See end of report for update.
Spain’s public prosecutor has asked the Supreme Court to issue a new European Arrest Warrant for former Catalan president Carles Puigdemont and former minister Toni Comín.
The two, alongside another former Catalan minister, Clara Ponsatí, are currently all members of the European Parliament, but had their parliamentary immunity as MEPs stripped earlier this month.
Spanish prosecutors believe that, despite the fact that the ruling over their immunity can be appealed to the Court of Justice of the European Union (CJEU), such an appeal ‘does not have a suspensive effect’.
‘One day you are decisive in order to form a Spanish government, the next day Spain orders your arrest,’ Puigdemont tweeted in English [see below] after news of the prosecutors seeking a new arrest warrant just hours after Spain’s general election results became clear.
His party, Junts per Catalunya (JxCat), has become crucial as the potential kingmaker following Sunday’s election, as the results created a hung parliament. ALSO READ: With Sánchez and Feijóo both claiming victory in the election … what happens next?

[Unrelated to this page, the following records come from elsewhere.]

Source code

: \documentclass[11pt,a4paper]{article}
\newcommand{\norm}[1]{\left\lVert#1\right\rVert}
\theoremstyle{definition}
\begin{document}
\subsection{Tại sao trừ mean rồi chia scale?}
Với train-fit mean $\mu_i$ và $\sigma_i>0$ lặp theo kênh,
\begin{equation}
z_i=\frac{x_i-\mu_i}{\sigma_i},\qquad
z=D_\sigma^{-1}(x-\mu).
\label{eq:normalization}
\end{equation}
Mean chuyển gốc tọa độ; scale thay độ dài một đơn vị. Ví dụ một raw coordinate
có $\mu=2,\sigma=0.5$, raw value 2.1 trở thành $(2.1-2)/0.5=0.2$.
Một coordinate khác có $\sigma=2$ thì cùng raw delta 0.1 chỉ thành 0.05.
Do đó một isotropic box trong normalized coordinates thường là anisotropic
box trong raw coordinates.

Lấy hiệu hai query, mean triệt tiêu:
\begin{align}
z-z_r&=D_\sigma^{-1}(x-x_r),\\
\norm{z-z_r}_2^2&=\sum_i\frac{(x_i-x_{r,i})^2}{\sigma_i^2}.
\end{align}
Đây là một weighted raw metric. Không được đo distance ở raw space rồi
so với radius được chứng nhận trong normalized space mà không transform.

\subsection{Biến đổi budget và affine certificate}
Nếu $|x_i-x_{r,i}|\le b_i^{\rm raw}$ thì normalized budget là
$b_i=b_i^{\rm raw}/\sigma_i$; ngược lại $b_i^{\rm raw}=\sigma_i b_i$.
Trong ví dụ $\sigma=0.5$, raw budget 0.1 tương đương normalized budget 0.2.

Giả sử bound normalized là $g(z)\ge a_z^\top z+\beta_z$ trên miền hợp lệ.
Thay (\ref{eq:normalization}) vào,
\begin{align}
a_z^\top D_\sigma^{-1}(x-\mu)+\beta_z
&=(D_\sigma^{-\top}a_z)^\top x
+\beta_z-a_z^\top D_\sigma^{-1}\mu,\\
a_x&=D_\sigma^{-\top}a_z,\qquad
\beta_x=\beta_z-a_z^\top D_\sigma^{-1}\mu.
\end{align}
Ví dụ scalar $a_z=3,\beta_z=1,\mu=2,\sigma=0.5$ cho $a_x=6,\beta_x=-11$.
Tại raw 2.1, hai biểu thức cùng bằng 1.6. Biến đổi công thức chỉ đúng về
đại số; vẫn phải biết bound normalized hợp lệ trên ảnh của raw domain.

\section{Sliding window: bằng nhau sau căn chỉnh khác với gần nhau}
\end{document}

Neither the left- or right-wing blocs won enough seats to form a majority, meaning deals will need to be struck if Pedro Sánchez is to continue as prime minister. JxCat officials have already said they will want something in return for doing a deal with Sánchez.
The prosecutor’s office is asking for arrest warrants to be issued for the crimes of serious misuse of public funds and disobedience.
Previously, Puigdemont was wanted for sedition, but this was removed from the Spanish penal code in 2022, partially replaced by an expanded crime of ‘aggravated public disorder.’
Prosecutors have already ruled out that the events of Catalonia’s independence push in 2017 constituted ‘aggravated public disorder,’ and as such, Puigdemont and Comín are now only wanted for the lesser crimes of misuse of funds and disobedience.
Background to Catalan political conflict
Nine Catalan politicians and activists were jailed for between 9-13 years by the Spanish Supreme Court in October 2019, convicted of sedition and misuse of public funds for their role in the 2017 illegal referendum, with the verdicts causing widespread protests across Catalonia. In June 2021, the nine walked free from prison, following pardons granted by the government led by socialist Prime Minister Pedro Sánchez, but they remained banned from holding public office.
Late last year, Spain passed a controversial criminal code reform that downgraded the two charges used against them, abolishing sedition and replacing it with that of aggravated public disorder, and also reducing the penalty for misuse of public funds.
Misuse of public funds can carry prison time of between six months and up to five years if convicted, but disobedience only carries a disqualification from public office.
The Supreme Court will not issue an arrest warrant for Puigdemont until the CJEU decides whether it will hear a potential appeal regarding his loss of parliamentary immunity, which could be temporarily restored in the meantime. Both Puigdemont and Comín have until 15 September to appeal the current CJEU ruling.